● **What is needed**:
Write the data out in full and word for word. Do not include images.

Collected data
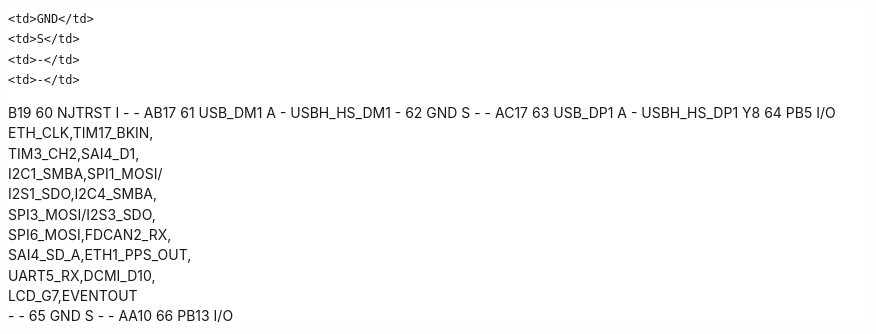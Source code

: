     <td>GND</td>
    <td>S</td>
    <td>-</td>
    <td>-</td>
  </tr>
  <tr>
    <td>B19</td>
    <td>60</td>
    <td>NJTRST</td>
    <td>I</td>
    <td>-</td>
    <td>-</td>
  </tr>
  <tr>
    <td>AB17</td>
    <td>61</td>
    <td>USB_DM1</td>
    <td>A</td>
    <td>-</td>
    <td>USBH_HS_DM1</td>
  </tr>
  <tr>
    <td>-</td>
    <td>62</td>
    <td>GND</td>
    <td>S</td>
    <td>-</td>
    <td>-</td>
  </tr>
  <tr>
    <td>AC17</td>
    <td>63</td>
    <td>USB_DP1</td>
    <td>A</td>
    <td>-</td>
    <td>USBH_HS_DP1</td>
  </tr>
  <tr>
    <td>Y8</td>
    <td>64</td>
    <td>PB5</td>
    <td>I/O</td>
    <td><div>
  ETH_CLK,TIM17_BKIN,<br />TIM3_CH2,SAI4_D1,<br />I2C1_SMBA,SPI1_MOSI/<br />I2S1_SDO,I2C4_SMBA,<br />SPI3_MOSI/I2S3_SDO,<br />SPI6_MOSI,FDCAN2_RX,<br />SAI4_SD_A,ETH1_PPS_OUT,<br />UART5_RX,DCMI_D10,<br />LCD_G7,EVENTOUT
</div>
</td>
    <td>-</td>
  </tr>
  <tr>
    <td>-</td>
    <td>65</td>
    <td>GND</td>
    <td>S</td>
    <td>-</td>
    <td>-</td>
  </tr>
  <tr>
    <td>AA10</td>
    <td>66</td>
    <td>PB13</td>
    <td>I/O</td>
    <td><div>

● **Solution for this exercise**:
Source code

:     <td>GND</td>
    <td>S</td>
    <td>-</td>
    <td>-</td>
  </tr>
  <tr>
    <td>B19</td>
    <td>60</td>
    <td>NJTRST</td>
    <td>I</td>
    <td>-</td>
    <td>-</td>
  </tr>
  <tr>
    <td>AB17</td>
    <td>61</td>
    <td>USB_DM1</td>
    <td>A</td>
    <td>-</td>
    <td>USBH_HS_DM1</td>
  </tr>
  <tr>
    <td>-</td>
    <td>62</td>
    <td>GND</td>
    <td>S</td>
    <td>-</td>
    <td>-</td>
  </tr>
  <tr>
    <td>AC17</td>
    <td>63</td>
    <td>USB_DP1</td>
    <td>A</td>
    <td>-</td>
    <td>USBH_HS_DP1</td>
  </tr>
  <tr>
    <td>Y8</td>
    <td>64</td>
    <td>PB5</td>
    <td>I/O</td>
    <td><div>
  ETH_CLK,TIM17_BKIN,<br />TIM3_CH2,SAI4_D1,<br />I2C1_SMBA,SPI1_MOSI/<br />I2S1_SDO,I2C4_SMBA,<br />SPI3_MOSI/I2S3_SDO,<br />SPI6_MOSI,FDCAN2_RX,<br />SAI4_SD_A,ETH1_PPS_OUT,<br />UART5_RX,DCMI_D10,<br />LCD_G7,EVENTOUT
</div>
</td>
    <td>-</td>
  </tr>
  <tr>
    <td>-</td>
    <td>65</td>
    <td>GND</td>
    <td>S</td>
    <td>-</td>
    <td>-</td>
  </tr>
  <tr>
    <td>AA10</td>
    <td>66</td>
    <td>PB13</td>
    <td>I/O</td>
    <td><div>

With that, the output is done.